Section 3.01 Organization, Standing and Power. Seller is a corporation
duly organized, validly existing and in good standing under the Laws of the
state of its incorporation. Seller has the corporate power to own, use, license
and lease the Purchased Assets and to carry on its business as now being
conducted and as currently proposed to be conducted and is duly qualified,
licensed or admitted to do business and is in good standing in each jurisdiction
in which the ownership, use, licensing or leasing of its Assets and Properties,
or the conduct or nature of its business, makes such qualification, licensing or
admission necessary, except for such failures to be so qualified or licensed and
in good standing that could not reasonably be expected to have, individually or
in the aggregate, a material adverse effect on the ability of Seller to perform
its obligations under this Agreement.
Section 3.02 Authority. Seller has all requisite corporate power and
authority to enter into, execute and deliver this Agreement and the Ancillary
Agreements, and to consummate the transactions contemplated hereby and thereby,
including the execution and delivery of this Agreement, and to perform its
obligation hereunder and thereunder. The execution and delivery of this
Agreement and the Ancillary Agreements, and the consummation of the transactions
contemplated hereby and thereby, have been duly authorized by all necessary
corporate and stockholder action on the part of Seller. This Agreement and the
Ancillary Agreements have been duly executed and delivered by Seller and
constitute the legal, valid and binding obligation of Seller enforceable against
Seller in accordance with their terms, except to the extent that enforceability
may be limited by applicable bankruptcy, insolvency, reorganization or other
laws affecting the enforcement of creditors' rights generally or by general
equitable principles.
Section 3.03 No Conflicts. The execution and delivery of this Agreement
and the Ancillary Agreements by Seller does not, and the consummation of the
transactions contemplated hereby and thereby do not and will not:
(a) conflict with, or result in any violation or breach of, or
default under (with or without notice or lapse of time, or both), or give rise
to a right or breach of termination, cancellation or acceleration of any
obligation or loss of any benefit under (i) any provision of the Certificate of
Incorporation, bylaws or other charter or organizational documents of Seller, as
presently in effect,
18
or (ii) the Real Property Sublease or any of the Business Contracts, Business
Permits, Personal Property Leases or any other material mortgage, indenture,
lease, Contract, or other instrument, Permit, Order or Law applicable to Seller,
the Business or any of the Purchased Assets;
(b) conflict with or result in a violation or breach of any Law
or Order applicable to Seller (except where such conflicts, violations or
breaches do not and would not reasonably be expected to have a Material Adverse
Effect on Seller or to impair the ability of Seller to consummate the
transactions contemplated by this Agreement) or any of the Purchased Assets; or
(c) (i) conflict with or result in a violation or breach of, (ii)
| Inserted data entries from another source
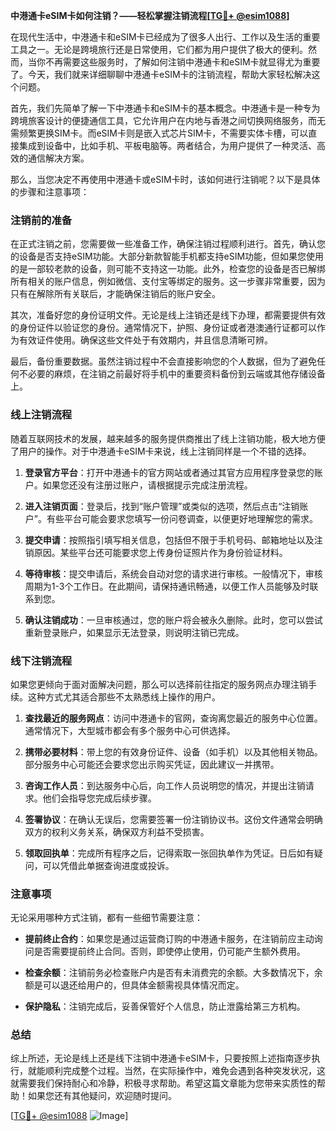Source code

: **中港通卡eSIM卡如何注销？——轻松掌握注销流程[[TG💪+ @esim1088](https://t.me/s/esim1088)]**

在现代生活中，中港通卡和eSIM卡已经成为了很多人出行、工作以及生活的重要工具之一。无论是跨境旅行还是日常使用，它们都为用户提供了极大的便利。然而，当你不再需要这些服务时，了解如何注销中港通卡和eSIM卡就显得尤为重要了。今天，我们就来详细聊聊中港通卡eSIM卡的注销流程，帮助大家轻松解决这个问题。

首先，我们先简单了解一下中港通卡和eSIM卡的基本概念。中港通卡是一种专为跨境旅客设计的便捷通信工具，它允许用户在内地与香港之间切换网络服务，而无需频繁更换SIM卡。而eSIM卡则是嵌入式芯片SIM卡，不需要实体卡槽，可以直接集成到设备中，比如手机、平板电脑等。两者结合，为用户提供了一种灵活、高效的通信解决方案。

那么，当您决定不再使用中港通卡或eSIM卡时，该如何进行注销呢？以下是具体的步骤和注意事项：

### 注销前的准备

在正式注销之前，您需要做一些准备工作，确保注销过程顺利进行。首先，确认您的设备是否支持eSIM功能。大部分新款智能手机都支持eSIM功能，但如果您使用的是一部较老款的设备，则可能不支持这一功能。此外，检查您的设备是否已解绑所有相关的账户信息，例如微信、支付宝等绑定的服务。这一步骤非常重要，因为只有在解除所有关联后，才能确保注销后的账户安全。

其次，准备好您的身份证明文件。无论是线上注销还是线下办理，都需要提供有效的身份证件以验证您的身份。通常情况下，护照、身份证或者港澳通行证都可以作为有效证件使用。确保这些文件处于有效期内，并且信息清晰可辨。

最后，备份重要数据。虽然注销过程中不会直接影响您的个人数据，但为了避免任何不必要的麻烦，在注销之前最好将手机中的重要资料备份到云端或其他存储设备上。

### 线上注销流程

随着互联网技术的发展，越来越多的服务提供商推出了线上注销功能，极大地方便了用户的操作。对于中港通卡eSIM卡来说，线上注销同样是一个不错的选择。

1. **登录官方平台**：打开中港通卡的官方网站或者通过其官方应用程序登录您的账户。如果您还没有注册过账户，请根据提示完成注册流程。
   
2. **进入注销页面**：登录后，找到“账户管理”或类似的选项，然后点击“注销账户”。有些平台可能会要求您填写一份问卷调查，以便更好地理解您的需求。

3. **提交申请**：按照指引填写相关信息，包括但不限于手机号码、邮箱地址以及注销原因。某些平台还可能要求您上传身份证照片作为身份验证材料。

4. **等待审核**：提交申请后，系统会自动对您的请求进行审核。一般情况下，审核周期为1-3个工作日。在此期间，请保持通讯畅通，以便工作人员能够及时联系到您。

5. **确认注销成功**：一旦审核通过，您的账户将会被永久删除。此时，您可以尝试重新登录账户，如果显示无法登录，则说明注销已完成。

### 线下注销流程

如果您更倾向于面对面解决问题，那么可以选择前往指定的服务网点办理注销手续。这种方式尤其适合那些不太熟悉线上操作的用户。

1. **查找最近的服务网点**：访问中港通卡的官网，查询离您最近的服务中心位置。通常情况下，大型城市都会有多个服务中心可供选择。

2. **携带必要材料**：带上您的有效身份证件、设备（如手机）以及其他相关物品。部分服务中心可能还会要求您出示购买凭证，因此建议一并携带。

3. **咨询工作人员**：到达服务中心后，向工作人员说明您的情况，并提出注销请求。他们会指导您完成后续步骤。

4. **签署协议**：在确认无误后，您需要签署一份注销协议书。这份文件通常会明确双方的权利义务关系，确保双方利益不受损害。

5. **领取回执单**：完成所有程序之后，记得索取一张回执单作为凭证。日后如有疑问，可以凭借此单据查询进度或投诉。

### 注意事项

无论采用哪种方式注销，都有一些细节需要注意：

- **提前终止合约**：如果您是通过运营商订购的中港通卡服务，在注销前应主动询问是否需要提前终止合同。否则，即使停止使用，仍可能产生额外费用。
  
- **检查余额**：注销前务必检查账户内是否有未消费完的余额。大多数情况下，余额是可以退还给用户的，但具体金额需视具体情况而定。

- **保护隐私**：注销完成后，妥善保管好个人信息，防止泄露给第三方机构。

### 总结

综上所述，无论是线上还是线下注销中港通卡eSIM卡，只要按照上述指南逐步执行，就能顺利完成整个过程。当然，在实际操作中，难免会遇到各种突发状况，这就需要我们保持耐心和冷静，积极寻求帮助。希望这篇文章能为您带来实质性的帮助！如果您还有其他疑问，欢迎随时提问。

[[TG💪+ @esim1088](https://t.me/s/esim1088) ![Image](https://i.postimg.cc/4NQfJmqS/Snipaste-2025-05-13-00-14-12.png)]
constitute a default (or an event that, with or without notice or lapse of time
or both, would constitute a default) under, (iii) require Seller to obtain any
consent, approval or action of, make any filing with or give any notice to any
Person as a result or under the terms of; (iv) result in or give to any Person
any right of termination, cancellation, acceleration or modification in or with
respect to, (v) result in or give to any Person any additional rights or
entitlement to increased, additional, accelerated or guaranteed payments or
performance under, or (vi) result in the imposition of any Encumbrance on any of
the Purchased Assets or the loss of any material benefit under, any of the
terms, conditions or provisions of any Business Contract, Business Permit or
Third Party Intellectual Property Right.
Section 3.04 No Governmental Consents. No consent, approval, order or
authorization of, or registration, declaration or filing with, any Governmental
Entity is required by or with respect to Seller or any of the Purchased Assets
in connection with the execution and delivery of this Agreement or the Ancillary
Agreements or the consummation of the transactions contemplated hereby or
thereby, except for consents, authorizations, filings, approvals and
registrations the absence of which would not prevent, alter or delay any of the
transactions contemplated by this Agreement or any of the Ancillary Agreements.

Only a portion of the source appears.